Among the historico-social factors responsible for AIDS are the medical practice itself, with its vaccines (117-18, 125, 126), antibiotics and other iatrogenic ravages (92, 97-102, 117ff).

The machinery of the "society of the spectacle" is resisted by the "living subject" alone. An earlier assault on modern society mounted in the nineteenth century (the workers movement, presumably), came to naught (93), and the "living subject" is now the only agent of revolutionary change (104). This subject cannot be represented -- its essence lies in the fact that it implies the continual destruction and reconstruction of all self-images (108).

Today's sexual behavior is perverse -- and its perversity reflects the perversity (110-111, 119) of social institutions. Drug use is the epitome of consumption in a world of commodities.

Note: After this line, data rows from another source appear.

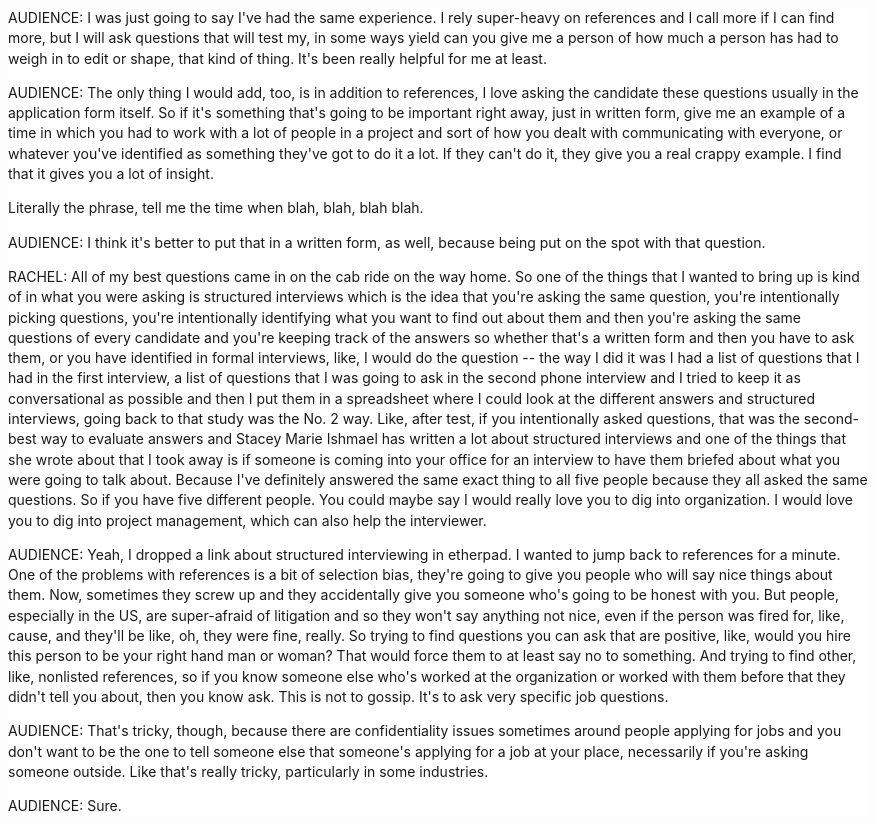 AUDIENCE:  I was just going to say I've had the same experience. I rely super-heavy on references and I call more if I can find more, but I will ask questions that will test my, in some ways yield can you give me a person of how much a person has had to weigh in to edit or shape, that kind of thing. It's been really helpful for me at least.

AUDIENCE:  The only thing I would add, too, is in addition to references, I love asking the candidate these questions usually in the application form itself. So if it's something that's going to be important right away, just in written form, give me an example of a time in which you had to work with a lot of people in a project and sort of how you dealt with communicating with everyone, or whatever you've identified as something they've got to do it a lot. If they can't do it, they give you a real crappy example. I find that it gives you a lot of insight.

Literally the phrase, tell me the time when blah, blah, blah blah.

AUDIENCE:  I think it's better to put that in a written form, as well, because being put on the spot with that question.

RACHEL:  All of my best questions came in on the cab ride on the way home. So one of the things that I wanted to bring up is kind of in what you were asking is structured interviews which is the idea that you're asking the same question, you're intentionally picking questions, you're intentionally identifying what you want to find out about them and then you're asking the same questions of every candidate and you're keeping track of the answers so whether that's a written form and then you have to ask them, or you have identified in formal interviews, like, I would do the question -- the way I did it was I had a list of questions that I had in the first interview, a list of questions that I was going to ask in the second phone interview and I tried to keep it as conversational as possible and then I put them in a spreadsheet where I could look at the different answers and structured interviews, going back to that study was the No. 2 way. Like, after test, if you intentionally asked questions, that was the second-best way to evaluate answers and Stacey Marie Ishmael has written a lot about structured interviews and one of the things that she wrote about that I took away is if someone is coming into your office for an interview to have them briefed about what you were going to talk about. Because I've definitely answered the same exact thing to all five people because they all asked the same questions. So if you have five different people. You could maybe say I would really love you to dig into organization. I would love you to dig into project management, which can also help the interviewer.

AUDIENCE:  Yeah, I dropped a link about structured interviewing in etherpad. I wanted to jump back to references for a minute. One of the problems with references is a bit of selection bias, they're going to give you people who will say nice things about them. Now, sometimes they screw up and they accidentally give you someone who's going to be honest with you. But people, especially in the US, are super-afraid of litigation and so they won't say anything not nice, even if the person was fired for, like, cause, and they'll be like, oh, they were fine, really. So trying to find questions you can ask that are positive, like, would you hire this person to be your right hand man or woman? That would force them to at least say no to something. And trying to find other, like, nonlisted references, so if you know someone else who's worked at the organization or worked with them before that they didn't tell you about, then you know ask. This is not to gossip. It's to ask very specific job questions.

AUDIENCE:  That's tricky, though, because there are confidentiality issues sometimes around people applying for jobs and you don't want to be the one to tell someone else that someone's applying for a job at your place, necessarily if you're asking someone outside. Like that's really tricky, particularly in some industries.

AUDIENCE:  Sure.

The prospect of social revolt has faded in inverse ratio to the growing likelihood of ecological and epidemiological catastrophe. Consciousness of the origins of this catastrophe may be expected to replace social revolution on the agenda of history (114, 150-51).

Remarks

Le Temps du Sida comes laden with "situationist" credentials: much quoting of Guy Debord, much regulation detournement of those passages of the Marxist classics long ago given the situationist imprimatur -- even an enthusiastic review from Michele Bernstein in Liberation. The book certainly has the merit of placing the question of AIDS in the broadest possible critical context -- precisely the context from which it is systematically removed. Bounan argues eloquently and persuasively that AIDS is produced by a range of pathological factors in our "civilization" which will survive even if AIDS is, per mirabile, cured by the habitual methods of a medicine which is symptomatic rather than preventive in its approach, and which systematically avoids addressing anything but the "viral causes" of the epidemic. Bounan rehearses the well-known case for a psychosomatic medicine that transcends the mind-body split of the Western tradition. But he denies science any neutrality at all, where it might have made more sense to ask just how science is distorted, and by which specific social forces, away from a real comprehension of issues like AIDS. For all his Marxo-situationist baggage, Bounan evacuates class struggle as the "motor of history," and replaces it with a quasi-mystical deus ex machina called the "living subject" (and deus indeed -- because this entity is also known as "the living God") (52, 98, 99, etc.). As a mechanism for avoiding the total pessimism that must otherwise arise from his observations, this just won't do. At another level, that of individual remedies in the present circumstances, Dr. Bounan's promotion of silica administered to AIDS patients in a homeopathic manner fails to convince: at best, one feels, this is a worthwhile avenue, but very minor; at worst, we are listening to the patter of a snake-oil merchant. It must be added that a barely concealed homophobia (111) does little to strengthen Bounan's case.